Three items of note:
– Not only do we have three new nameless women we know nothing about, we have three new nameless men too! Over and over, we see that whenever the four moms are hanging out and having fun, the dads are in the other room, awkwardly silent and not knowing what to do with themselves. It’s the same joke over and over. They can’t even get any comic material from Homer in this easy of a set-up? It all just feels so tired and lazy; so many of these episodes feel just like filling up space so they can barely reach the run time.
– Bart and Lisa go to confront Comic Book Guy about what happened in Bart’s past to get the scar, when Lisa chimes in, “Can we hurry this up, I feel really uncomfortable being a girl in this store.” We see her glancing at what looks like Barbarella in her tattered, revealing rags outfit chained to a boulder. It just felt like a really bizarre, awkward throwaway joke. It feels like subject matter that the show could have built an entire episode around if they cared enough to do it. Alienation of girls in nerd culture, female roles in comics, all this stuff, but the most contemporary the writers can go is a movie from the 60s, apparently.
– When Marge leaves the group for good, the three women are relieved that she’s gone, so they can proceed to make out with each other. So, they’re a swinging threesome, then? Did they want Marge to join them? Why would they want Marge to hang out with them if it was going to interrupt their sexy times? These girls-only outings are seemingly their cover to get away from their husbands, so why muck up their sexcapades by dragging along Marge if they didn’t also want to fuck her too? But why think too hard into it, it’s just a dumb joke. Like earlier this season with the LOGO and Bravo guys making out, or in the movie with the two male cops sucking face, I guess the takeaway is that gay people are weird and hilarious!
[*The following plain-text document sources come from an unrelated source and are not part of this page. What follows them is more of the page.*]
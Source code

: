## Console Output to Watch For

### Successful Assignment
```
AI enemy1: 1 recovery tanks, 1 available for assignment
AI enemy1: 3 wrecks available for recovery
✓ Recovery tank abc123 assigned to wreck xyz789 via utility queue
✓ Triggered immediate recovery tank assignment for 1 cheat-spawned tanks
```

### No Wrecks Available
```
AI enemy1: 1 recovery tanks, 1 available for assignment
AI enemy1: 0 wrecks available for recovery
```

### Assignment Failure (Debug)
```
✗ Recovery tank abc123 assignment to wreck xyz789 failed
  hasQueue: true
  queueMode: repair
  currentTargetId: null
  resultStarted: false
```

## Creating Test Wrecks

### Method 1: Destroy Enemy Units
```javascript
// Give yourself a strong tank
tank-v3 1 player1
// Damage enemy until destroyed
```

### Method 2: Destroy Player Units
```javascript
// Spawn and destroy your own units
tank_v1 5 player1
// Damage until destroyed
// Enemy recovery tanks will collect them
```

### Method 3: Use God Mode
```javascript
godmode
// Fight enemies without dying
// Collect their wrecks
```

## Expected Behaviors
One good line/moment: The fourth graders challenge the fifth graders to a fight after school, “rain or shine.” Cut to them all standing outside in the pouring rain wearing ponchos, agreeing to reconvene during “shine” period. Then cut to them on a sunny day administering sunblock. Pretty amusing quick sequence.

4 thoughts on “474. Moms I’d Like To Forget

  1. The writers’ inability to give anyone even the thinnest of personalities is further proof that they are completely inept at even the most basic elements of storytelling. Fuck what they’ve done to this once great show.

  2. We get a joke here about why Ralph is so dumb: at that 4th of July party, Wiggum dropped him on his head. I… I don’t know how I can respond to that.

    1. Oh God, I remember that. It’s kind of disturbing, tasteless, and really really sad. I mean, Ralph is a retard cause Wiggum dropped him on his head when he was a baby. That’s simply horrible.